| EXERCISE DIRECTIONS |
Examine the records and identify each line that includes the string "donde". Copy those lines.

| RECORD EXTRACTS |
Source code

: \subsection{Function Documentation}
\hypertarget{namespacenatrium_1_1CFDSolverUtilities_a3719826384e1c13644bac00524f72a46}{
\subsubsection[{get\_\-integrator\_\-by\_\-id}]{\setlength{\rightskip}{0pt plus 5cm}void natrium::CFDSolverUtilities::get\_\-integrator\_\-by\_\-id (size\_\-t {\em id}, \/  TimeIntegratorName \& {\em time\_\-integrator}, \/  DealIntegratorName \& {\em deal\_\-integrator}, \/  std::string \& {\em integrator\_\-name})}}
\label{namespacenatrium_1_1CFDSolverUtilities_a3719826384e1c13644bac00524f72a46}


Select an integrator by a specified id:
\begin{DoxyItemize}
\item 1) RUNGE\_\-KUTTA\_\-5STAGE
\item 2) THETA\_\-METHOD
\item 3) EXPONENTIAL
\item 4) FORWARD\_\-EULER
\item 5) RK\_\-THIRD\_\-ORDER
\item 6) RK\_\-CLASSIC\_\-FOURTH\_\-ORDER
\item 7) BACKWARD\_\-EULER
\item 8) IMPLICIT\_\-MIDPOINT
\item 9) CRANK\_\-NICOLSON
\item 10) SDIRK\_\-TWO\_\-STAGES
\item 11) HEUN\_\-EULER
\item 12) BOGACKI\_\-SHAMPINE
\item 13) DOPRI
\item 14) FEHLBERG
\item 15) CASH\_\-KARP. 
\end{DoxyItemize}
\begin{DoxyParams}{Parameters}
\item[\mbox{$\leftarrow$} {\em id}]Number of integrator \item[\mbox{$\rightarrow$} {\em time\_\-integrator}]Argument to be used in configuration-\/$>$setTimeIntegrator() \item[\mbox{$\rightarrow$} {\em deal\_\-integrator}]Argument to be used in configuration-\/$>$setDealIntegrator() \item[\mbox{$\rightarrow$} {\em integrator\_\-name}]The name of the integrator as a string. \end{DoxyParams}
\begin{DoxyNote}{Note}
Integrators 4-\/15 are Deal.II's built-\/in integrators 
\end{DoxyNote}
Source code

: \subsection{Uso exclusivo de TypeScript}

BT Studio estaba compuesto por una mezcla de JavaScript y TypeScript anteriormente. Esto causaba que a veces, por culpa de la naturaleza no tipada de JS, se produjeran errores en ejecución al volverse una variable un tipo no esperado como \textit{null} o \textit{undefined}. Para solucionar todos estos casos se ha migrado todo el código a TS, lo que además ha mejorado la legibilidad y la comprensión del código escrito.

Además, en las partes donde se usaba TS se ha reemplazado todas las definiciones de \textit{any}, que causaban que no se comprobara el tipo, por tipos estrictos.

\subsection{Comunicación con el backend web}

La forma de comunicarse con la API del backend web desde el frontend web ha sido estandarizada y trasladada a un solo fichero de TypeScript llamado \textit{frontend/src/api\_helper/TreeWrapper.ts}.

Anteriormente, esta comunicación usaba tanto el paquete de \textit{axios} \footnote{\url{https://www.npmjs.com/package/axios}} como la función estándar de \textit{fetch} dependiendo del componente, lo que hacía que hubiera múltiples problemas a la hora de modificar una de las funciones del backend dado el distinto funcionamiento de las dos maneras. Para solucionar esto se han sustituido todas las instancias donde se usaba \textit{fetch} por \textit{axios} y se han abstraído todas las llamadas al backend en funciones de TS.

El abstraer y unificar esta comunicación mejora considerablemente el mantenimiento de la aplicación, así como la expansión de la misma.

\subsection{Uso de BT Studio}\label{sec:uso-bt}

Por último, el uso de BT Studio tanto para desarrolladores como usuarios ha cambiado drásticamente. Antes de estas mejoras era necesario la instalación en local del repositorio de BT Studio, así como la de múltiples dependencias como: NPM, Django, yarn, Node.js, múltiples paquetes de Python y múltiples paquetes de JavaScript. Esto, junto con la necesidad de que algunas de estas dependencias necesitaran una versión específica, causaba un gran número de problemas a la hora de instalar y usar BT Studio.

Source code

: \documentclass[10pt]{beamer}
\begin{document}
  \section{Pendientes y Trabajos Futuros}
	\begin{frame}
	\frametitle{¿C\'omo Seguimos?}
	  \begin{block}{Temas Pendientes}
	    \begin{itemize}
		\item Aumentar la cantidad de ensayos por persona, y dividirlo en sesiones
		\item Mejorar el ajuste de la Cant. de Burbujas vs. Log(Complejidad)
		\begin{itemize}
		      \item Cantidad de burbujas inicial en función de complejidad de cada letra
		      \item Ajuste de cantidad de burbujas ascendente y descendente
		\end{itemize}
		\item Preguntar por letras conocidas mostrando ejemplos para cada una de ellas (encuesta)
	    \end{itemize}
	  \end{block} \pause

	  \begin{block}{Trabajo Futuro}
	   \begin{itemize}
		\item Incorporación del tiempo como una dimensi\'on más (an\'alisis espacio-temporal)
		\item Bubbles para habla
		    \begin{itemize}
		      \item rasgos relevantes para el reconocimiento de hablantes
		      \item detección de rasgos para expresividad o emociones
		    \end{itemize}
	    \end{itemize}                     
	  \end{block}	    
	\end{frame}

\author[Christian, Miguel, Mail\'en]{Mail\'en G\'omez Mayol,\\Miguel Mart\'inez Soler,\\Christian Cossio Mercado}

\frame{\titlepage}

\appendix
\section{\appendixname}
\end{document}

| RESPONSE |
Además, en las partes donde se usaba TS se ha reemplazado todas las definiciones de \textit{any}, que causaban que no se comprobara el tipo, por tipos estrictos.
Anteriormente, esta comunicación usaba tanto el paquete de \textit{axios} \footnote{\url{https://www.npmjs.com/package/axios}} como la función estándar de \textit{fetch} dependiendo del componente, lo que hacía que hubiera múltiples problemas a la hora de modificar una de las funciones del backend dado el distinto funcionamiento de las dos maneras. Para solucionar esto se han sustituido todas las instancias donde se usaba \textit{fetch} por \textit{axios} y se han abstraído todas las llamadas al backend en funciones de TS.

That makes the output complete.